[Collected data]
..........
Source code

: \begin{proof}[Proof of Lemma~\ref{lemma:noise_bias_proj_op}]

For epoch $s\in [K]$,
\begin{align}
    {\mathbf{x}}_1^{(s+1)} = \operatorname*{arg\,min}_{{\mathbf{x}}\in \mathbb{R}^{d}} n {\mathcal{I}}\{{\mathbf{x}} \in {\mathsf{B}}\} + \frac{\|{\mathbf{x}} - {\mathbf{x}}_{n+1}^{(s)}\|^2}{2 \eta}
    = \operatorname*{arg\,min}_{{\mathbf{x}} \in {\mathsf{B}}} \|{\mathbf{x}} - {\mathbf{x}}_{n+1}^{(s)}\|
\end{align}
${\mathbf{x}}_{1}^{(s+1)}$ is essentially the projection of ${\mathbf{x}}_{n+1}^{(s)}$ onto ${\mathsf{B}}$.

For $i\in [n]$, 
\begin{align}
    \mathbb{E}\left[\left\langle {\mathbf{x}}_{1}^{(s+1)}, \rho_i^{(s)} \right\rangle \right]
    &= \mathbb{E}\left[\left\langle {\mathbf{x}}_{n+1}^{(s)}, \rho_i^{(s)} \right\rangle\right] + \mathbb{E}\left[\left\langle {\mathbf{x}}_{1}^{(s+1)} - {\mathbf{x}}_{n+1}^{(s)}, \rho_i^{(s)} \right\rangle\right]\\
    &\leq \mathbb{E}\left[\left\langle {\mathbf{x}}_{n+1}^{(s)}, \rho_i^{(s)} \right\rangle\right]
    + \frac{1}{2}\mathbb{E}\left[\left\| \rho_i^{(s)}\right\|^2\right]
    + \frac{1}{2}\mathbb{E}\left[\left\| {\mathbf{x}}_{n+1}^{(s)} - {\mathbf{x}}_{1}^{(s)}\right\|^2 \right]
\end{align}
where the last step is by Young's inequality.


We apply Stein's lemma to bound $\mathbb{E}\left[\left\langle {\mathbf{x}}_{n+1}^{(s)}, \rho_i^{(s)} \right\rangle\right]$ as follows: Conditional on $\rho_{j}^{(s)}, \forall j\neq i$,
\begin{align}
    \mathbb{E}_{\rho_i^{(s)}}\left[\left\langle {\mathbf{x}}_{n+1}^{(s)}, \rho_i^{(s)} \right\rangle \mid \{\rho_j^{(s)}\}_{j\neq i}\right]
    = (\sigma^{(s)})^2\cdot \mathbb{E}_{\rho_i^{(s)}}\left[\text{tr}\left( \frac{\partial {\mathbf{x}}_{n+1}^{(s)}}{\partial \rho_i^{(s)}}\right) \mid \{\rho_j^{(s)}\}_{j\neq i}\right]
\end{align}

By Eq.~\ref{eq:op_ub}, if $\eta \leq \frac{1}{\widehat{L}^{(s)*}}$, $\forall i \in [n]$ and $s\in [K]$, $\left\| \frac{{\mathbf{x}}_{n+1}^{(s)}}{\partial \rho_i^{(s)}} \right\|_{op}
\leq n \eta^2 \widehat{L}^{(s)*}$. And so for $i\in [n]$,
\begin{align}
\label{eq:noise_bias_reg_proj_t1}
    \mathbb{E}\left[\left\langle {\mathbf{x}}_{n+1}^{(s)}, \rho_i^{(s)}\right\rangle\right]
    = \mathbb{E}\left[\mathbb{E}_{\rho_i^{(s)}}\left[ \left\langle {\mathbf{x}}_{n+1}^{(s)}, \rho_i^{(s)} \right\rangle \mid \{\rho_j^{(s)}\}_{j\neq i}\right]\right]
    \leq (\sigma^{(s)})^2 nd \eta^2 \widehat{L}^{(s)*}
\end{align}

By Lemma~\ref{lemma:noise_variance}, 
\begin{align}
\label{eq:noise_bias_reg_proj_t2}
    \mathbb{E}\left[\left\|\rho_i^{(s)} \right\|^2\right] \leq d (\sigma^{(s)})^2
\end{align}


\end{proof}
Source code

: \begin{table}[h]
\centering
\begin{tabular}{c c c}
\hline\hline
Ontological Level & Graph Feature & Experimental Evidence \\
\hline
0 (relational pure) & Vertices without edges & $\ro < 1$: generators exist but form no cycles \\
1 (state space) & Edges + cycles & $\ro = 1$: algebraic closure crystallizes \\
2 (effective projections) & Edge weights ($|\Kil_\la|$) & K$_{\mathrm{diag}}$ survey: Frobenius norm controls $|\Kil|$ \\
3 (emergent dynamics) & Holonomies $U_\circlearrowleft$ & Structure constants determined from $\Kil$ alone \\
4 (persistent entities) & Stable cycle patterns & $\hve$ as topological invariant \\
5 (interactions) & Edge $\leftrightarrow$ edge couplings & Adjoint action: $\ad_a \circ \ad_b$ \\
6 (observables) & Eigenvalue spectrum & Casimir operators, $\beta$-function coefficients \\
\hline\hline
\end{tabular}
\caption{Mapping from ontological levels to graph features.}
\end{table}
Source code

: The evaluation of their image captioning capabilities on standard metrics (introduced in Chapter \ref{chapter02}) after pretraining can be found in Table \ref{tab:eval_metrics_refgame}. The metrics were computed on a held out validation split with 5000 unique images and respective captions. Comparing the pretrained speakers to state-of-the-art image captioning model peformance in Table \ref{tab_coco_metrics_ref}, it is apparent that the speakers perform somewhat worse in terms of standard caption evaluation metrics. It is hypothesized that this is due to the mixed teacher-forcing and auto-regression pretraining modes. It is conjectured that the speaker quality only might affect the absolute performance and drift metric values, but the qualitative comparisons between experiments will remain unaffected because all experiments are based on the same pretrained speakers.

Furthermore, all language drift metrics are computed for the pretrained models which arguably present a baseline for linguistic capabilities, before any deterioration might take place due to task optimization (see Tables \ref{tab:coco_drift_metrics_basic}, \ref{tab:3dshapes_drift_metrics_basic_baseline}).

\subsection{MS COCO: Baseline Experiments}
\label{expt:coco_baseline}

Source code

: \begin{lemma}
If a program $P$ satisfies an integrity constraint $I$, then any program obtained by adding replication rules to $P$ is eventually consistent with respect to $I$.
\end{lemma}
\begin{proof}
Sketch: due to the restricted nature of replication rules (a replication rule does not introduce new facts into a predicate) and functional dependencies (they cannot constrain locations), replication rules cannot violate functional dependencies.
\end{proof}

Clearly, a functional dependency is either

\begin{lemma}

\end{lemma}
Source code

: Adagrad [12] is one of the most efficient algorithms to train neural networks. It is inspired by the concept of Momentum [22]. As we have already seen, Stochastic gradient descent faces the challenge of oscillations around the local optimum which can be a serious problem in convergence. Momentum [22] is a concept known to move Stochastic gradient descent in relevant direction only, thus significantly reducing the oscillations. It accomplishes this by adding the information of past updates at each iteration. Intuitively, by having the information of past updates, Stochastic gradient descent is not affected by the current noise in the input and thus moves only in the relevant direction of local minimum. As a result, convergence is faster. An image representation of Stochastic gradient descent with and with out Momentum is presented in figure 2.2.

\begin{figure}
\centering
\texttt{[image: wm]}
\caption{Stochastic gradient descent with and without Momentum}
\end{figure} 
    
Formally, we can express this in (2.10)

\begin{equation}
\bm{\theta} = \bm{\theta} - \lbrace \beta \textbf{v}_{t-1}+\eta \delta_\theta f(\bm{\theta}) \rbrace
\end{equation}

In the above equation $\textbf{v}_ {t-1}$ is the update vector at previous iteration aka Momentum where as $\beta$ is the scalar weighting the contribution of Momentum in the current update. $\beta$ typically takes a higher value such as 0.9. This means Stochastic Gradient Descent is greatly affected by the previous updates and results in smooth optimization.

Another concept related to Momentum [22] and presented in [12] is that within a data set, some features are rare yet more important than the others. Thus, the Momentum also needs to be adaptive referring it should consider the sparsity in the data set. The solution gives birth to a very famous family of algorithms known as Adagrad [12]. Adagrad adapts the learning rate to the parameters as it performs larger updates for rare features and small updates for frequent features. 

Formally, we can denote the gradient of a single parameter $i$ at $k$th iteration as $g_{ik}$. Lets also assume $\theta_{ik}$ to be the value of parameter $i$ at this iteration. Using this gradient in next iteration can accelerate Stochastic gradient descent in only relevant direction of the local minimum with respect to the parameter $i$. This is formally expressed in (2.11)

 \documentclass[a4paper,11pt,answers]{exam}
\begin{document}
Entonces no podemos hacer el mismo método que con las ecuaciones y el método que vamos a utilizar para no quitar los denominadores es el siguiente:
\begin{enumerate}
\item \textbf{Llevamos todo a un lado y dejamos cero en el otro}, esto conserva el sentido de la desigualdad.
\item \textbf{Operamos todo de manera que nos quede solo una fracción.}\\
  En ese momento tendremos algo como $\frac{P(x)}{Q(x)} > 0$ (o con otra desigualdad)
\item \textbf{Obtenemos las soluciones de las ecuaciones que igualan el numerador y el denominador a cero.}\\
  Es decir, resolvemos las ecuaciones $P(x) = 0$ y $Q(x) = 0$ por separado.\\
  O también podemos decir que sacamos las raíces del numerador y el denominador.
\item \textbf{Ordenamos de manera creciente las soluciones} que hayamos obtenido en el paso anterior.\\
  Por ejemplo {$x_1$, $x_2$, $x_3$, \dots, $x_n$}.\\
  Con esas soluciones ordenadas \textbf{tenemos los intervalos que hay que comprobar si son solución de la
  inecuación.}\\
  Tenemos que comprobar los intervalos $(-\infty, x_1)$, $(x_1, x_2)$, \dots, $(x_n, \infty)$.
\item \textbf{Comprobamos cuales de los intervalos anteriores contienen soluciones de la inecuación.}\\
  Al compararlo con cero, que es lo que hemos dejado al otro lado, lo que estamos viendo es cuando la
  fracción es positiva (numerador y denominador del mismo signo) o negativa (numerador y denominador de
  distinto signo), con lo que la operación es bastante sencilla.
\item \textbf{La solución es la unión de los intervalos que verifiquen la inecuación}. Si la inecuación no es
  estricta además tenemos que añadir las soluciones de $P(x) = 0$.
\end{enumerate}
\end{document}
..........
Task goal - Among the lines of the data, identify those with the word "equation". Copy each of them.

Result for this exercise -
\begin{equation}
\end{equation}
In the above equation $\textbf{v}_ {t-1}$ is the update vector at previous iteration aka Momentum where as $\beta$ is the scalar weighting the contribution of Momentum in the current update. $\beta$ typically takes a higher value such as 0.9. This means Stochastic Gradient Descent is greatly affected by the previous updates and results in smooth optimization.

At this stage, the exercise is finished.